What is being asked –
From the listing below, work out how many lines contain "same"; the answer is that number and nothing more.

[[ Input material, beginning ]]

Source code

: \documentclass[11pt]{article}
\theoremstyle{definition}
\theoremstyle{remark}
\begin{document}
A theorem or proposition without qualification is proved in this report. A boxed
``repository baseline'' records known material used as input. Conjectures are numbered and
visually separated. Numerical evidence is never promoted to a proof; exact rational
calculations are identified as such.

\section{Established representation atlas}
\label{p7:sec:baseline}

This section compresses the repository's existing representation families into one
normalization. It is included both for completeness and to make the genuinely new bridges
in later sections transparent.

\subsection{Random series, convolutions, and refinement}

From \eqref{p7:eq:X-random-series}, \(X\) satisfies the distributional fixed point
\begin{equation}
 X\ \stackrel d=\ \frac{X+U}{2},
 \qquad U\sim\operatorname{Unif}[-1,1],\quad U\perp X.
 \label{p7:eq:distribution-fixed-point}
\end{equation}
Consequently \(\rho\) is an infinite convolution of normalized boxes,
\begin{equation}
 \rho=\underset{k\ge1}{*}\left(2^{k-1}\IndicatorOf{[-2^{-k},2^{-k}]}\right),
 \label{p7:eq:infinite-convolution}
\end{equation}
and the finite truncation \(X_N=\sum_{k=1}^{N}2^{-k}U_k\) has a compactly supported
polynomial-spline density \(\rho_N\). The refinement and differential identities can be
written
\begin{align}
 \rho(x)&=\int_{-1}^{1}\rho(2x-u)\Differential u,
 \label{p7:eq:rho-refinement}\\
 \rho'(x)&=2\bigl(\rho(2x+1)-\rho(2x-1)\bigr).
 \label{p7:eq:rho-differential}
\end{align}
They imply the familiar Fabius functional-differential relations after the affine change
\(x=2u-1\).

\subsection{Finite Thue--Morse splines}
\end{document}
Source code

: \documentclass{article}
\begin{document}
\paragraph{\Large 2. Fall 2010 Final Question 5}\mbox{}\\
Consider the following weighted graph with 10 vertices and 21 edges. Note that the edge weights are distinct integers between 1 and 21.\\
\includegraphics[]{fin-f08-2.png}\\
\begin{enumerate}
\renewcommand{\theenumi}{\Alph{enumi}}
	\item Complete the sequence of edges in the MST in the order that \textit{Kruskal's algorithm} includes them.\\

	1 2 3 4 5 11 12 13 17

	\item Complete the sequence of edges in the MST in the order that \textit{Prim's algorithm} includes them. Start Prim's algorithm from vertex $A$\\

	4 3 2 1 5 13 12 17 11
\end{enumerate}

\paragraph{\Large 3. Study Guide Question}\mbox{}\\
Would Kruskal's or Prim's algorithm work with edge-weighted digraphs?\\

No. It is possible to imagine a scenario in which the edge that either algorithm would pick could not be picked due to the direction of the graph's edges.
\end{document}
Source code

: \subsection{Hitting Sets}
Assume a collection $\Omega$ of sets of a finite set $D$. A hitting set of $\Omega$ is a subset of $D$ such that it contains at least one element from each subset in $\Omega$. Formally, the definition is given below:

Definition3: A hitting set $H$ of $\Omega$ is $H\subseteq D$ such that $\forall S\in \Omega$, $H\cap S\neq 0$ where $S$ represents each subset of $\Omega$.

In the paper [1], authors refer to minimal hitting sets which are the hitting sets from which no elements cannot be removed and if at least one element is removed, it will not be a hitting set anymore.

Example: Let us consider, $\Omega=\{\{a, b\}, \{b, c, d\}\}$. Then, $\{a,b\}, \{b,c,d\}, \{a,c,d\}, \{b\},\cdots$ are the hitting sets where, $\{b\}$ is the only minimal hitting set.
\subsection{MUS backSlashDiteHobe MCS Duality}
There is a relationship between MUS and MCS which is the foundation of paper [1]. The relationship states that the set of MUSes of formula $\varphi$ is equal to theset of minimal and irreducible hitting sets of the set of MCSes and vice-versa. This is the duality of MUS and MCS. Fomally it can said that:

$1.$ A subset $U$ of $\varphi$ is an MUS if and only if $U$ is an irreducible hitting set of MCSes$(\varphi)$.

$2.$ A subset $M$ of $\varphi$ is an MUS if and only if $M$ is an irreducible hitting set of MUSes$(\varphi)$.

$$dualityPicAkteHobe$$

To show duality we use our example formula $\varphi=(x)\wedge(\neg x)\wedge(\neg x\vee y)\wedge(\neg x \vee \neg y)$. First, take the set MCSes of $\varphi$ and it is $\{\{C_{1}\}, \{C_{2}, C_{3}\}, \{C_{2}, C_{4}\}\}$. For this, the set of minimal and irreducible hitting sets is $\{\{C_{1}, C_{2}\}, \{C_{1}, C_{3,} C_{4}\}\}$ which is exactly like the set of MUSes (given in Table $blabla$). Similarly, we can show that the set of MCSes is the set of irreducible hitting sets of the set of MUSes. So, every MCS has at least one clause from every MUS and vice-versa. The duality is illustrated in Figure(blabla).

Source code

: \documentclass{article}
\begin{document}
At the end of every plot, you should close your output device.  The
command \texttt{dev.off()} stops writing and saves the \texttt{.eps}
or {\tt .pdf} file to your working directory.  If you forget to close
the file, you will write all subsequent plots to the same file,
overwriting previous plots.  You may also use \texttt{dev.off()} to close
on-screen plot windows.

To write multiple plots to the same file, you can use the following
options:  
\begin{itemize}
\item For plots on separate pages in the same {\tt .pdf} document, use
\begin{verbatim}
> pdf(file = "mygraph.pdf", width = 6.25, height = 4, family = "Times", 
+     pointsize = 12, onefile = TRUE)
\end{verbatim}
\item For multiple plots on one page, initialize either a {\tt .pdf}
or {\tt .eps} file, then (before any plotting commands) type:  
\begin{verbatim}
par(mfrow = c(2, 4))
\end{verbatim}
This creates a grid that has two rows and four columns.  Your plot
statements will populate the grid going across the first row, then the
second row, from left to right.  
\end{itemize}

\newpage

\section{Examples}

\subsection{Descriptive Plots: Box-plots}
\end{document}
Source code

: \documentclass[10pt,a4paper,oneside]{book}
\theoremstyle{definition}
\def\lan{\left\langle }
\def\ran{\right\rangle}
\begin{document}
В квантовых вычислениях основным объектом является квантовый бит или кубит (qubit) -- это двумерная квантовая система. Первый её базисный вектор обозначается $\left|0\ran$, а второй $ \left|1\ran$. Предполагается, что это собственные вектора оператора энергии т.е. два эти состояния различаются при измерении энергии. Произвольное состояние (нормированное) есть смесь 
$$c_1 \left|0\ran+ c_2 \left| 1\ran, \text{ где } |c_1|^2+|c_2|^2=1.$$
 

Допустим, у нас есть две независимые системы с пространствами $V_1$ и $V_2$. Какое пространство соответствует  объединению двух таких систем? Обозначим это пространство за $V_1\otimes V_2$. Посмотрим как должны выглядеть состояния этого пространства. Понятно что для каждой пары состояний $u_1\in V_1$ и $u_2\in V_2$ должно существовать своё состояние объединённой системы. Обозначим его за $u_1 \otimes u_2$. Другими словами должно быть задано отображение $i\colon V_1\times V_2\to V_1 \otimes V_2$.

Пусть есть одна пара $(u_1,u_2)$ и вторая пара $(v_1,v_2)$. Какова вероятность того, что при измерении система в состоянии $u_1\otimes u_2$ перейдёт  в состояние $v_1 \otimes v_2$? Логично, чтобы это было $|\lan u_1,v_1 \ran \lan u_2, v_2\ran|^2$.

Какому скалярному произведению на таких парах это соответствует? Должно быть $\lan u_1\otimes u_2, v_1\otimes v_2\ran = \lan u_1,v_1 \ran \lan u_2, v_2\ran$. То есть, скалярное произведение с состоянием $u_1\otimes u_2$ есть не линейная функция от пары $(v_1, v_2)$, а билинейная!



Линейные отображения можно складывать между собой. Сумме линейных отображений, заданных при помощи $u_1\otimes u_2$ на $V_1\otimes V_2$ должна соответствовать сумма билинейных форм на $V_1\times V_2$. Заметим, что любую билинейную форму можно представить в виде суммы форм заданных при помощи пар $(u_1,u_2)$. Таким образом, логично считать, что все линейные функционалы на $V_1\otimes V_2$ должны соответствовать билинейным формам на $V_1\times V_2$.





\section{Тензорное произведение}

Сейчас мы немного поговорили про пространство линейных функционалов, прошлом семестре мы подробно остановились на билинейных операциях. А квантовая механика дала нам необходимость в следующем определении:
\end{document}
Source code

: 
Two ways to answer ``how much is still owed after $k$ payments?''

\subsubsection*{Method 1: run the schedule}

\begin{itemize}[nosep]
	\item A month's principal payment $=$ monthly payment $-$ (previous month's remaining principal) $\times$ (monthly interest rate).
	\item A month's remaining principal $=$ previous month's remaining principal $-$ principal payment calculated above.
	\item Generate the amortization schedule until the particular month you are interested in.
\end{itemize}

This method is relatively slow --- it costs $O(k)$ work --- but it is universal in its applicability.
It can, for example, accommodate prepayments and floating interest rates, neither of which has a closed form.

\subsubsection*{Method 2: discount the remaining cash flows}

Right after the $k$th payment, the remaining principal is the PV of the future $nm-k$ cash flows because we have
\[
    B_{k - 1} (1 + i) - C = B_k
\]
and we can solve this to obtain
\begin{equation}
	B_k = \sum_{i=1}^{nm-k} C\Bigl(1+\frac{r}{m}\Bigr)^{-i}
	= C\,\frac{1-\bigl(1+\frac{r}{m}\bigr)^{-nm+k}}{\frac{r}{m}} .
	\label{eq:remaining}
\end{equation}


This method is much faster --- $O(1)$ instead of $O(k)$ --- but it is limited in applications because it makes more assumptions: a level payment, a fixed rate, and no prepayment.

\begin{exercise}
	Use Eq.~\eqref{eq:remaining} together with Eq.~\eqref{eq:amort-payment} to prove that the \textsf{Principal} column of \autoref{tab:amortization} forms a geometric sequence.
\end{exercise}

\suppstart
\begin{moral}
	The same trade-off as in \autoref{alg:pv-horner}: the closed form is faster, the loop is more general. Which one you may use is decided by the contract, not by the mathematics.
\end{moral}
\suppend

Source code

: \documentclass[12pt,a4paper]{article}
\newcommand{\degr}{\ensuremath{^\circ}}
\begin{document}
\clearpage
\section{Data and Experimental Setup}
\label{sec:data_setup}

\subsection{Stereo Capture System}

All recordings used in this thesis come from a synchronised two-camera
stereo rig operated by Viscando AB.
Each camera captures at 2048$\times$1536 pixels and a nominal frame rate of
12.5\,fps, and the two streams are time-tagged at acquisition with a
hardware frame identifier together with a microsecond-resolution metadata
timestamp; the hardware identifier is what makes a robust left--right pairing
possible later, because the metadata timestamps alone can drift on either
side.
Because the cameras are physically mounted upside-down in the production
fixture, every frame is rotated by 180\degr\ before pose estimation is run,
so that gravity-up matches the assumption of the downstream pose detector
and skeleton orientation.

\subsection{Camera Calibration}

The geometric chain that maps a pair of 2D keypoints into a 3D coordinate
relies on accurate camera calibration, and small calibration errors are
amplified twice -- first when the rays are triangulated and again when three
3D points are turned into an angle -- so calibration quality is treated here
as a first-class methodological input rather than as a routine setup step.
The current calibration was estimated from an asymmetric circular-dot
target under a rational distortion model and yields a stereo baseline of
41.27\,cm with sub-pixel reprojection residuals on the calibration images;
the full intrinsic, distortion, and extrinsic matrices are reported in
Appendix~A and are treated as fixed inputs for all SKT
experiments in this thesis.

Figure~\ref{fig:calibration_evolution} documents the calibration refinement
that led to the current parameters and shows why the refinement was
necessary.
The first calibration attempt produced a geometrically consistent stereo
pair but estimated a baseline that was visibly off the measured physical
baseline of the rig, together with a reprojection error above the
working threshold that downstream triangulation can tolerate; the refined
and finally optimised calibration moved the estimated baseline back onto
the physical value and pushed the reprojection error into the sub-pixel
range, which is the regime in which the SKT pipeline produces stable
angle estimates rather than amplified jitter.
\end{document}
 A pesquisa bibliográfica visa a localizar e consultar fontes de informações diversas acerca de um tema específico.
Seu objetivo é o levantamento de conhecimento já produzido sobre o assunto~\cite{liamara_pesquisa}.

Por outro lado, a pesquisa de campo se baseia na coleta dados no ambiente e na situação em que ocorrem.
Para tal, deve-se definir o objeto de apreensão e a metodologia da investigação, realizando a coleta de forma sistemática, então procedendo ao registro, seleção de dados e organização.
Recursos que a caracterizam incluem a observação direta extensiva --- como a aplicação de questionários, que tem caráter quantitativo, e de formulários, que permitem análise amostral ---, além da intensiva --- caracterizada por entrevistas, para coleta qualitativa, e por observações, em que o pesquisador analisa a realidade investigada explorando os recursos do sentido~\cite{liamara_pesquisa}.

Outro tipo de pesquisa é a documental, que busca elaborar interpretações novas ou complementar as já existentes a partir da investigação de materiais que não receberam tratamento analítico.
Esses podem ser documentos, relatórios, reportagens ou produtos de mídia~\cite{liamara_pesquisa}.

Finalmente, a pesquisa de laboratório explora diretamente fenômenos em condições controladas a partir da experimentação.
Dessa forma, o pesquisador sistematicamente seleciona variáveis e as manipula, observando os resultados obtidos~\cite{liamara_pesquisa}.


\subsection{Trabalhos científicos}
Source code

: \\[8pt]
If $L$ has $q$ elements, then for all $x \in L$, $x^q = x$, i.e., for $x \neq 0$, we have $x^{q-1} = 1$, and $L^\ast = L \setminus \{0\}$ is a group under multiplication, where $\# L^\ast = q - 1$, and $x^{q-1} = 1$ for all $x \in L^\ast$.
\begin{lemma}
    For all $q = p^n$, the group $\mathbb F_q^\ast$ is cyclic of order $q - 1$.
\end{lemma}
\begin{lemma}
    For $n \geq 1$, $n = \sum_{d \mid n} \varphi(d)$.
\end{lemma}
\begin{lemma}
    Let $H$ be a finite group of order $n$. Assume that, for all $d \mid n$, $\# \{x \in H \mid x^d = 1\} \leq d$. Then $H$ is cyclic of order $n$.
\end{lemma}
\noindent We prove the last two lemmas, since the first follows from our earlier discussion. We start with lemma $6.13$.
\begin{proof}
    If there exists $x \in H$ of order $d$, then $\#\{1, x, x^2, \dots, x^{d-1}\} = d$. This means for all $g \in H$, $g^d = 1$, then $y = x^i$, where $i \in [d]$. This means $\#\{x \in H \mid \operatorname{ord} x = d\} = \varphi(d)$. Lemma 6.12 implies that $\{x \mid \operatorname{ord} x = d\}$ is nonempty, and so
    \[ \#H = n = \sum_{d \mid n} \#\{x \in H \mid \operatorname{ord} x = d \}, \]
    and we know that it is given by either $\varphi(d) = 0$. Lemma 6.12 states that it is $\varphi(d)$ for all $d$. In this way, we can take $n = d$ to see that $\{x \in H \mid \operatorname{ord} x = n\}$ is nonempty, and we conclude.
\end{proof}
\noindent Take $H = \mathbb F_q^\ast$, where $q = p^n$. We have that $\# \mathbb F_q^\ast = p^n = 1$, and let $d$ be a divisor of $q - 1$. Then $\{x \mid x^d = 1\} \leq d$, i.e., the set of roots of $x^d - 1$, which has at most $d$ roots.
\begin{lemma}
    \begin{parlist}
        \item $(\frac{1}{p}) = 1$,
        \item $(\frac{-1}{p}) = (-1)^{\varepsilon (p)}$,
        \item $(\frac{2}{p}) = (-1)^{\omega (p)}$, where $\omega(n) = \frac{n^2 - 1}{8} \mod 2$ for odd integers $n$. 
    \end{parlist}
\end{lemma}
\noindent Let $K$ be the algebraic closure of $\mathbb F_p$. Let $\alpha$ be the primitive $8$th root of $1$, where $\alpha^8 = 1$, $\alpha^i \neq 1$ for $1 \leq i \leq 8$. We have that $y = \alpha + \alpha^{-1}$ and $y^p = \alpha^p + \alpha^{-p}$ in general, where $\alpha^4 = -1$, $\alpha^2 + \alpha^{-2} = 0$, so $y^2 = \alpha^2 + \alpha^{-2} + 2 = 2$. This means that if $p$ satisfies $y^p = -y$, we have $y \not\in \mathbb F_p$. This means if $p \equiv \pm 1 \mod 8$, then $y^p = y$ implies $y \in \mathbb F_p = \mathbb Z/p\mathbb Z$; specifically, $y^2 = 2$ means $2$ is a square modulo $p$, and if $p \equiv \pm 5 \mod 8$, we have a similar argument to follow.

[[ Input material, end ]]

Problem solution –
4